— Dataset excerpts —
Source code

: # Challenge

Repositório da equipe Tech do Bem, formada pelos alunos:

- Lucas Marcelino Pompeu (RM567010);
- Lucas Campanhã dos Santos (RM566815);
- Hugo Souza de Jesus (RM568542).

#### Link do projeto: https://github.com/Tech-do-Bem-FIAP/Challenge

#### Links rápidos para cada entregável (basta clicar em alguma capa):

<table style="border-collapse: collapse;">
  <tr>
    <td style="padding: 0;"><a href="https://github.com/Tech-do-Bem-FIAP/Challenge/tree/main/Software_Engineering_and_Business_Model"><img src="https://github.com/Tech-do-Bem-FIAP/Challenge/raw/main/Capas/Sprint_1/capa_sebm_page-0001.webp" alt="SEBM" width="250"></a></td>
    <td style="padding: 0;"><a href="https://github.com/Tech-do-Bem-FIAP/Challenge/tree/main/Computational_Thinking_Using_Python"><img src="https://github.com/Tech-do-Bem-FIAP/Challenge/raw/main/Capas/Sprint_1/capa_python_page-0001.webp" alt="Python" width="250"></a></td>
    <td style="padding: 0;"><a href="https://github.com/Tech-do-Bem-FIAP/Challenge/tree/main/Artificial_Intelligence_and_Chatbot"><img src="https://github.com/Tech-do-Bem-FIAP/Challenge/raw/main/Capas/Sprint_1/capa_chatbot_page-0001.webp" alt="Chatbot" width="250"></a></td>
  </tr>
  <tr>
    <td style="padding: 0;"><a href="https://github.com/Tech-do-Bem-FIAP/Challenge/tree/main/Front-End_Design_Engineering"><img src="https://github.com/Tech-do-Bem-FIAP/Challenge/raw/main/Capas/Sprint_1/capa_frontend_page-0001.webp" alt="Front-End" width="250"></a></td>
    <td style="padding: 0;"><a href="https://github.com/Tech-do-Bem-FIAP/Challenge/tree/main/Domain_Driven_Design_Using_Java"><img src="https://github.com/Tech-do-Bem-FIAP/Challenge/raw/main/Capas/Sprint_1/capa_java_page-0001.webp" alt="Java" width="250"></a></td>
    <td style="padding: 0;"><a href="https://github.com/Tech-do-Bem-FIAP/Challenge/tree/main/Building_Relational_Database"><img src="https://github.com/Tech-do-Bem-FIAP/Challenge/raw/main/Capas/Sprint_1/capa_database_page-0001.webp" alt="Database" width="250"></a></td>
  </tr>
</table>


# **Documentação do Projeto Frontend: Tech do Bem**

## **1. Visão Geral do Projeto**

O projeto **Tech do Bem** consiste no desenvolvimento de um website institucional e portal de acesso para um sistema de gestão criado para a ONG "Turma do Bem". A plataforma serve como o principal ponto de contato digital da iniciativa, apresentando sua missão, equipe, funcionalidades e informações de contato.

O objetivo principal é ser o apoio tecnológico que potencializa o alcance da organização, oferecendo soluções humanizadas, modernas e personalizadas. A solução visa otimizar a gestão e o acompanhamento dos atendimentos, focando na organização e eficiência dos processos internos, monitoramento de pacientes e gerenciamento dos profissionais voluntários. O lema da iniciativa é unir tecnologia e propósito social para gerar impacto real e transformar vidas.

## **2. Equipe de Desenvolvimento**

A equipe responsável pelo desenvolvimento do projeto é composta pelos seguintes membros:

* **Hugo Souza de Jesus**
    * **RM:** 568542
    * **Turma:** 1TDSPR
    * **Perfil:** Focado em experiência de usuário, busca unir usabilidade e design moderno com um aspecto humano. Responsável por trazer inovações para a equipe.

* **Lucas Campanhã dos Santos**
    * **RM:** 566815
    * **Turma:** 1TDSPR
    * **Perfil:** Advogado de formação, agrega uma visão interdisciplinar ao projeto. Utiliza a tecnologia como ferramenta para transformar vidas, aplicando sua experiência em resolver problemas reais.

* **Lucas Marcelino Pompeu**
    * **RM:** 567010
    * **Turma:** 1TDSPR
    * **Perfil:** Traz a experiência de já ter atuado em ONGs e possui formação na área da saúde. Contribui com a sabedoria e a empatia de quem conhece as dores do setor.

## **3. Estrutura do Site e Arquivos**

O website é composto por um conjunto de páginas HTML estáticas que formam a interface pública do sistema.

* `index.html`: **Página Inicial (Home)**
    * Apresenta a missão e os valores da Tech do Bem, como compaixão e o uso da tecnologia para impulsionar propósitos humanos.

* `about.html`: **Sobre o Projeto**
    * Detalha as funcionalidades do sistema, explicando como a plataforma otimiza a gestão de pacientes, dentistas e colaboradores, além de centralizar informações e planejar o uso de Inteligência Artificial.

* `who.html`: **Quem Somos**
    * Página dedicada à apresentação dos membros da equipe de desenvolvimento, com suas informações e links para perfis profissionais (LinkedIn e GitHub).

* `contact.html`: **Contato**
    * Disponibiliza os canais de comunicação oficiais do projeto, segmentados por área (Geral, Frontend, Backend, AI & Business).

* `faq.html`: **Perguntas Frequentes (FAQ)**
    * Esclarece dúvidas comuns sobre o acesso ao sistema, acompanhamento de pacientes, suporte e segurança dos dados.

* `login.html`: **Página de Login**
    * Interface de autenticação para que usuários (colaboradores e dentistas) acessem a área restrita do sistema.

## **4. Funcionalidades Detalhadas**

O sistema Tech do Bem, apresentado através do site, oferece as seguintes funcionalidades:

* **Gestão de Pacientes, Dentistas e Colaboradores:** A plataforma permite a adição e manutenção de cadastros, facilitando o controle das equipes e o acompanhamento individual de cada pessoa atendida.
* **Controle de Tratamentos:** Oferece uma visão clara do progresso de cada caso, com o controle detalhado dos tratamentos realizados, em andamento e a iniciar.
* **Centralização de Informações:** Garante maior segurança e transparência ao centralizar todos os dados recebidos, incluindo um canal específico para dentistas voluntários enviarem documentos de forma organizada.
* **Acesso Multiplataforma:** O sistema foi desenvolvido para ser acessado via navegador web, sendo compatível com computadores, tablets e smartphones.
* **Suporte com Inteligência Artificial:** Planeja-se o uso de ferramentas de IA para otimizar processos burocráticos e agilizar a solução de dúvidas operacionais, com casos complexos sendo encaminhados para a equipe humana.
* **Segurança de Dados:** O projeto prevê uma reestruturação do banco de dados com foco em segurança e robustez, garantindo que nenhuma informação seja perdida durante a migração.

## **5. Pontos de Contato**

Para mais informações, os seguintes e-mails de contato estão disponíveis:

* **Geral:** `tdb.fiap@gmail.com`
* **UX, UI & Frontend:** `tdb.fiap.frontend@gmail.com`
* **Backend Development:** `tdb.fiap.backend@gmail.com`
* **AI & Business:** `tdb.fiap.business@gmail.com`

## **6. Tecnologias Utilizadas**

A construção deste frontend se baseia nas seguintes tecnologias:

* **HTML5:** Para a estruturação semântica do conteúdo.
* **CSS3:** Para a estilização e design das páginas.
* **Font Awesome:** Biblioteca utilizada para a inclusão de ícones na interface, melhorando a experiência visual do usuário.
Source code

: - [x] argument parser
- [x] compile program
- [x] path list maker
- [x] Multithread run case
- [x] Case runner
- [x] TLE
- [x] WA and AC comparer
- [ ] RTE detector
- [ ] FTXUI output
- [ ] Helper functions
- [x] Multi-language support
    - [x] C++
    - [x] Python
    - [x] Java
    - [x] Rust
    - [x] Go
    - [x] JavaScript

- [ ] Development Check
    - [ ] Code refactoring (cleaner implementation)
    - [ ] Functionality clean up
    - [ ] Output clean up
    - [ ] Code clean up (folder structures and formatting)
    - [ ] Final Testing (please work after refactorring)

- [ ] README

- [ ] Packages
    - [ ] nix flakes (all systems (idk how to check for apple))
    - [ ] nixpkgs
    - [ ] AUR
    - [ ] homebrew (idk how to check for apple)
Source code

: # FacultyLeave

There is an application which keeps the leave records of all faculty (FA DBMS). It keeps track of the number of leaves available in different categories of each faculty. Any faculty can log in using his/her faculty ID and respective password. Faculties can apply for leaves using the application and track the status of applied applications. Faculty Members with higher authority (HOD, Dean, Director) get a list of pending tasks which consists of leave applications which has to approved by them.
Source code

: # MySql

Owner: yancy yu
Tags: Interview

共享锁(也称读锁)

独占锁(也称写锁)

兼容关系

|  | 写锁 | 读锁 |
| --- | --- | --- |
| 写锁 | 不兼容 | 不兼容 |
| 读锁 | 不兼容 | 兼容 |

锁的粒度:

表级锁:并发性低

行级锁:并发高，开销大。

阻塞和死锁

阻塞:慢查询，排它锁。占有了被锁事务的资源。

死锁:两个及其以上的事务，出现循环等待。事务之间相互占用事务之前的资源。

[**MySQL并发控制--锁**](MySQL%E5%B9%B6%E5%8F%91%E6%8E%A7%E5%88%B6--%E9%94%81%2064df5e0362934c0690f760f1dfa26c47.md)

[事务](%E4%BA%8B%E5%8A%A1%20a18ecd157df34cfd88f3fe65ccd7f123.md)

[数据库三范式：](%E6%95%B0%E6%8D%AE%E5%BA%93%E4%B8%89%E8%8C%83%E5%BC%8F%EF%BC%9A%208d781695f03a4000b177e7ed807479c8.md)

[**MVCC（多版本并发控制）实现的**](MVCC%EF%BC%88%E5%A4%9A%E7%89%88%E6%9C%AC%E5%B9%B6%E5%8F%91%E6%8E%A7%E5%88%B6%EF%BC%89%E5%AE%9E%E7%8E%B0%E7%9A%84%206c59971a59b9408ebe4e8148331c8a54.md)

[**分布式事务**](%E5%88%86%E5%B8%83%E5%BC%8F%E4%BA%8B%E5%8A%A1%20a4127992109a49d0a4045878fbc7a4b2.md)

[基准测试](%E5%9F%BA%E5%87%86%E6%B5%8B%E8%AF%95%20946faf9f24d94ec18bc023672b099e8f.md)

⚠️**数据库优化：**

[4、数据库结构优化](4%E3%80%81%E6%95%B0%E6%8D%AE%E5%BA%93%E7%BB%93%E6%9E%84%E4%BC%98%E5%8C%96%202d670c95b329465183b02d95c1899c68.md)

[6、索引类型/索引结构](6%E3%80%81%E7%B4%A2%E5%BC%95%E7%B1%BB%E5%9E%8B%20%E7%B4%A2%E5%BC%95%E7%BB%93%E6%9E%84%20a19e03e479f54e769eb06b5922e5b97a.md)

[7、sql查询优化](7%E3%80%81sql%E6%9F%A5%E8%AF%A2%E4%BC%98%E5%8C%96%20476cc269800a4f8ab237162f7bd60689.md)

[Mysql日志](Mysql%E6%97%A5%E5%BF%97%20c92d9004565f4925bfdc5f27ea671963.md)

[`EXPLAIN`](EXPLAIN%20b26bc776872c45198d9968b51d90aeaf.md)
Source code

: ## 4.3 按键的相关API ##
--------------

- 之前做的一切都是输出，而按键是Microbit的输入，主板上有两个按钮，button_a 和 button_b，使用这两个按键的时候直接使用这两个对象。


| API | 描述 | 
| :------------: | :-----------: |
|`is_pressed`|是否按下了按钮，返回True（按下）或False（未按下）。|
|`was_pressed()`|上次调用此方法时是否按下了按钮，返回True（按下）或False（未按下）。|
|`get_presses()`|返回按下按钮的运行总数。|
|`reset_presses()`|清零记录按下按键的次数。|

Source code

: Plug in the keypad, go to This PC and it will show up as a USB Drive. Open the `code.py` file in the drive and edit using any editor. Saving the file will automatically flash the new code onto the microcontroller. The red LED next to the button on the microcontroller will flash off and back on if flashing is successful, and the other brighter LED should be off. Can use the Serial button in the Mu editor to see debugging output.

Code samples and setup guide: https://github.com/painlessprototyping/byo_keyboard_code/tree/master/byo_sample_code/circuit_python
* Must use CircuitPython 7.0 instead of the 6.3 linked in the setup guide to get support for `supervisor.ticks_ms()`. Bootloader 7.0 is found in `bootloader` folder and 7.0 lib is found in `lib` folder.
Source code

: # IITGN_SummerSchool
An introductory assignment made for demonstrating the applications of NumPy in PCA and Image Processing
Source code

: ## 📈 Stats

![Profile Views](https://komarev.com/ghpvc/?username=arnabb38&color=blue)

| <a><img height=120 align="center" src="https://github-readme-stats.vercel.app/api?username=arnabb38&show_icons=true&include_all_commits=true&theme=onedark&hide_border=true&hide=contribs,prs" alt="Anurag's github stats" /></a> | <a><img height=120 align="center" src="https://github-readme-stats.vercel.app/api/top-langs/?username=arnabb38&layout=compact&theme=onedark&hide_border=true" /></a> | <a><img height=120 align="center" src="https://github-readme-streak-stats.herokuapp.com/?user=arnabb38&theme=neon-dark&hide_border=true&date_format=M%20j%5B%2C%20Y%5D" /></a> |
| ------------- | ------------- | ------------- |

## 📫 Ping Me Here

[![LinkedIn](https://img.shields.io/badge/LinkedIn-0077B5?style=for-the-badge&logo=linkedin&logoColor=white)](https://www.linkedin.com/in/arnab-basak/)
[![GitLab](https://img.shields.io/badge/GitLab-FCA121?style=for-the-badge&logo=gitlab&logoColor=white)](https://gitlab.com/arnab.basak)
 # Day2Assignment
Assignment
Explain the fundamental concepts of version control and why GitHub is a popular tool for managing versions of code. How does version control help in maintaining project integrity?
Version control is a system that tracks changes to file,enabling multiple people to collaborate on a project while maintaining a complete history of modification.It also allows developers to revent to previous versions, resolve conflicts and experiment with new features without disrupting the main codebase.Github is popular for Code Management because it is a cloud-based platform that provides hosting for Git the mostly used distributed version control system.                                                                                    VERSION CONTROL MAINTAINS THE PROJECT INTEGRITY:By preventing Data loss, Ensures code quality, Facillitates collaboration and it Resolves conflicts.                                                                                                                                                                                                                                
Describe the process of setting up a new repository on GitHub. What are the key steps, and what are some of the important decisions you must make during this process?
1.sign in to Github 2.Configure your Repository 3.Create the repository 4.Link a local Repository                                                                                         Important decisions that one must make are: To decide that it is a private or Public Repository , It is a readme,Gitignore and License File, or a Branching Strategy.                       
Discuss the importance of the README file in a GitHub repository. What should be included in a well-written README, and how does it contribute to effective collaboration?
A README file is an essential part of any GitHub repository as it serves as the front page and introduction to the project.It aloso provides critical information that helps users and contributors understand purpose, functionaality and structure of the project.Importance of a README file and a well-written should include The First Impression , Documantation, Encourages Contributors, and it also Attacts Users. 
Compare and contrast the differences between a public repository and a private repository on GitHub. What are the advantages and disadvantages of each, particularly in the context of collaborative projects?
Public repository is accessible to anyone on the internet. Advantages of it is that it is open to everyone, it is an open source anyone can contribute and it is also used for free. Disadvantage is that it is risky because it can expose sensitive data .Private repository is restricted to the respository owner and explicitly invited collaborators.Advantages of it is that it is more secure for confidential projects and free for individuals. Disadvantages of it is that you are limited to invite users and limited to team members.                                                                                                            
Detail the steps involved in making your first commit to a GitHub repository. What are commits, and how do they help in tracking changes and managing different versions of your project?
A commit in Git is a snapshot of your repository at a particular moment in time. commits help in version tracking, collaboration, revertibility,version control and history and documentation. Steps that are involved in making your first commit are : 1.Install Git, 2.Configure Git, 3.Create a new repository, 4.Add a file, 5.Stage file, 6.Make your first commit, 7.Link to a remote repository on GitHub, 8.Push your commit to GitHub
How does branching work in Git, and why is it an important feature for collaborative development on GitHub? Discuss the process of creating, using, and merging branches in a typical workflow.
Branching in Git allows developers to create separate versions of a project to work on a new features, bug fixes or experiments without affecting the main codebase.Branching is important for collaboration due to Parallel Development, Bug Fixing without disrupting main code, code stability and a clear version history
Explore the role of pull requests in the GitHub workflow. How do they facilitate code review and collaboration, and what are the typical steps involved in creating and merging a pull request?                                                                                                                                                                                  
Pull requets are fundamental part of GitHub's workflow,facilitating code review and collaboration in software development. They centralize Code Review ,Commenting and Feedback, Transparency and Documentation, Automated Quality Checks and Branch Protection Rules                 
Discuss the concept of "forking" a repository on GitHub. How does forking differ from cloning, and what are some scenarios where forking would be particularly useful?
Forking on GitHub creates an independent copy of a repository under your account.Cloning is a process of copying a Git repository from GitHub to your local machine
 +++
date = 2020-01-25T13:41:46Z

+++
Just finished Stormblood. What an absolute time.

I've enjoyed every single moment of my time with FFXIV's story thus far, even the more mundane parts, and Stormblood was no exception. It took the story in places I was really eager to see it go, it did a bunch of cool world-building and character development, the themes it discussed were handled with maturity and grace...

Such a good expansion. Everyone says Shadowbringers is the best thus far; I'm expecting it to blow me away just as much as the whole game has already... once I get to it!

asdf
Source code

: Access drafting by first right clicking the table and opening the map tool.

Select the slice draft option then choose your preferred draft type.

— PROBLEM —
Provide the number of lines above containing "badge" and nothing else.

— OUTPUT FOR THIS TASK —
2